To give a map in the forward direction, let $E$ be a principal $G$-bundle on $X$. the author first chooses a point $x\in X$ and a neighborhood $D$ of $x$ homeomorphic to a disk. Then he claims that the bundle is trivial on both $D$ and $X-\{x\}$. The bundle is surely trivial on $D$, since $D$ is contractible; however, the author argues triviality on $X-\{x\}$ in the following manner:
if we consider X as a CW-complex of dim 2, since $G$ is connected, there is no obstruction to the existence of a section of the principal bundle on $X - x$.
I couldn't understand this argument. I know that to show the bundle is trivial it is enough to produce a global section, but how does it follow from $X$ being CW-complex and $G$ connected? Any help would be appreciated.

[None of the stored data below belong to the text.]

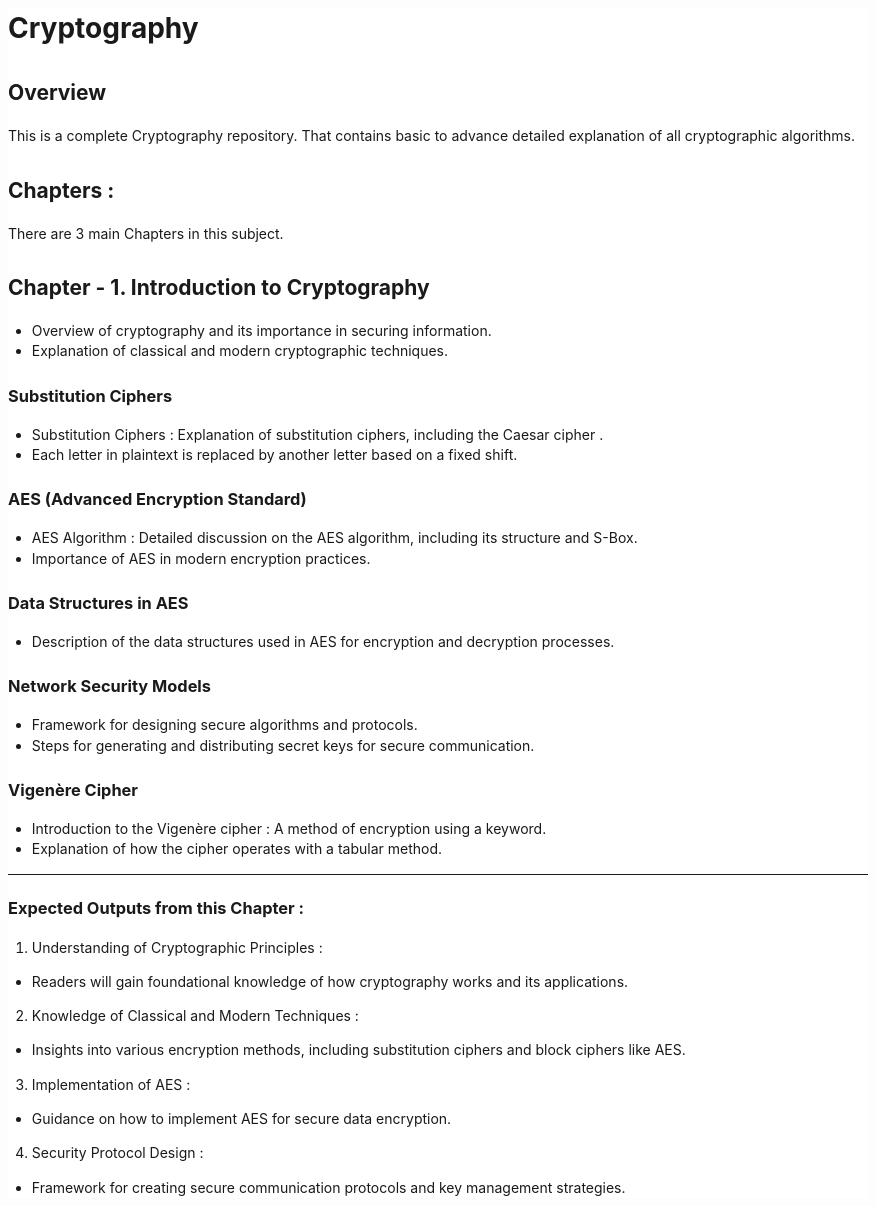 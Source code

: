 # Cryptography

## Overview

This is a complete Cryptography repository. That contains basic to advance detailed explanation of all cryptographic algorithms.

## Chapters :
 There are 3 main Chapters in this subject.

## Chapter - 1. Introduction to Cryptography
- Overview of cryptography and its importance in securing information.
- Explanation of classical and modern cryptographic techniques.

### Substitution Ciphers
-  Substitution Ciphers : Explanation of substitution ciphers, including the  Caesar cipher .
  - Each letter in plaintext is replaced by another letter based on a fixed shift.

###  AES (Advanced Encryption Standard)
-  AES Algorithm : Detailed discussion on the AES algorithm, including its structure and S-Box.
- Importance of AES in modern encryption practices.

### Data Structures in AES
- Description of the data structures used in AES for encryption and decryption processes.

### Network Security Models
- Framework for designing secure algorithms and protocols.
- Steps for generating and distributing secret keys for secure communication.

### Vigenère Cipher
-  Introduction to the Vigenère cipher : A method of encryption using a keyword.
- Explanation of how the cipher operates with a tabular method.

---

### Expected Outputs from this Chapter :

1.  Understanding of Cryptographic Principles :
   - Readers will gain foundational knowledge of how cryptography works and its applications.

2.  Knowledge of Classical and Modern Techniques :
   - Insights into various encryption methods, including substitution ciphers and block ciphers like AES.

3.  Implementation of AES :
   - Guidance on how to implement AES for secure data encryption.

4.  Security Protocol Design :
   - Framework for creating secure communication protocols and key management strategies.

This follows from obstruction theory. The obstructions to finding a section of a principal $G$-bundle $E \to B$ lie in $H^n(B; \pi_{n-1}(G))$. If all the obstructions vanish, then such a section exists.
Now let $B = X\setminus\{x\}$ and note that this is homotopy equivalent to a wedge of circles which is a one-dimensional CW complex. So the first and only obstruction to finding a section lies in $H^1(X\setminus\{x\}; \pi_0(G))$. As $G$ is connected, $\pi_0(G) = 0$ and so the cohomology group is trivial.
This can also be seen using classifying spaces. See this answer for example.